Few crimes expose the deeper fault lines of power, entitlement and gendered vulnerability as starkly as acid attacks. According to the Acid Survivors Foundation (ASF), Pakistan continues to witness roughly 200 such cases every year.

Despite the existence of stringent legislation and enhanced sentencing frameworks, the persistence of this violence reveals a sobering reality: the crisis is not the absence of law, but the absence of certainty in enforcement. In criminal justice systems, it is not the severity of punishment that deters crime, but the inevitability of its application.

Acid attacks are calculated instruments of coercion, retaliation and control, designed to permanently disfigure and psychologically dismantle the victim. Yet their persistence cannot be understood solely through the lens of individual intent; it must be situated within a system in which law exists in the abstract but weakens in practice. Investigations are often delayed or inadequately conducted, with limited forensic capacity to properly handle chemical violence. Police response mechanisms remain inconsistent, and evidence collection is frequently compromised at the earliest stages of reporting.

According to the Acid Survivors Foundation (ASF), failures in acid violence cases extend beyond investigation into prosecution. Prosecutorial capacity is often overstretched and lacks the specialised expertise required for complex chemical assault cases, meaning prosecutions tend to fail not on questions of guilt but on procedural breakdowns that erode the chain of causation over time. Survivors are left to navigate prolonged legal processes while enduring severe physical and psychological trauma, frequently compounded by social pressure and intimidation that deters the pursuit of justice. Beyond the courtroom, the continued informal availability of acid in loosely regulated markets sustains the cycle of violence.

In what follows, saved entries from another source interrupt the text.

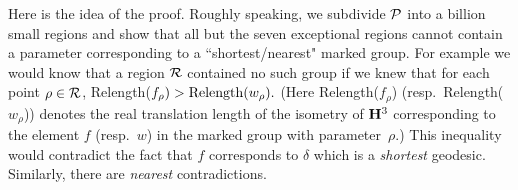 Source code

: Here is the idea of the proof.
Roughly speaking, we subdivide ${\cal P}$ into a billion small regions and 
show that all but the seven exceptional regions cannot contain 
a parameter corresponding to a  
``shortest/nearest" marked group.
For example we would know that 
a region ${\cal R}$ contained no such group if we knew that for each 
point $\rho\in {\cal R}$,
Relength($f_\rho) > {\rm Relength}(w_\rho).$  
(Here Relength($f_\rho$) (resp.\ Relength($w_\rho^{\phantom{|}}$))
denotes the real translation length of the isometry of ${\bf H}^3$ 
corresponding to
the element $f$ (resp.\ $w$) in the marked group with parameter~$\rho.$)
This inequality would contradict the fact that $f$ corresponds to $\delta$ 
which is a {\it shortest} geodesic.  Similarly, there are {\it nearest}
contradictions.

The recent case of Dr Mahnoor, a young doctor at Civil Hospital Quetta, brings these systemic weaknesses into sharp relief. Attacked within her workplace by a hospital employee, she suffered severe acid burns to her face and upper body. Although she received immediate emergency treatment and was later transferred for specialised care, the incident highlights a deeper institutional vulnerability: even spaces presumed to be safe are not insulated from gendered violence.

Dr Mahnoor’s case is not an exception in its brutality, but in its visibility, reflecting how ordinary settings can become sites of extraordinary harm when deterrence fails. Within the same incident, the intervention by Abdul Razzaq, a hospital worker who rushed to save her and sustained burns himself, is a reminder of individual courage in moments of institutional absence. But it also highlights a troubling structural truth: protection should not depend on spontaneous heroism.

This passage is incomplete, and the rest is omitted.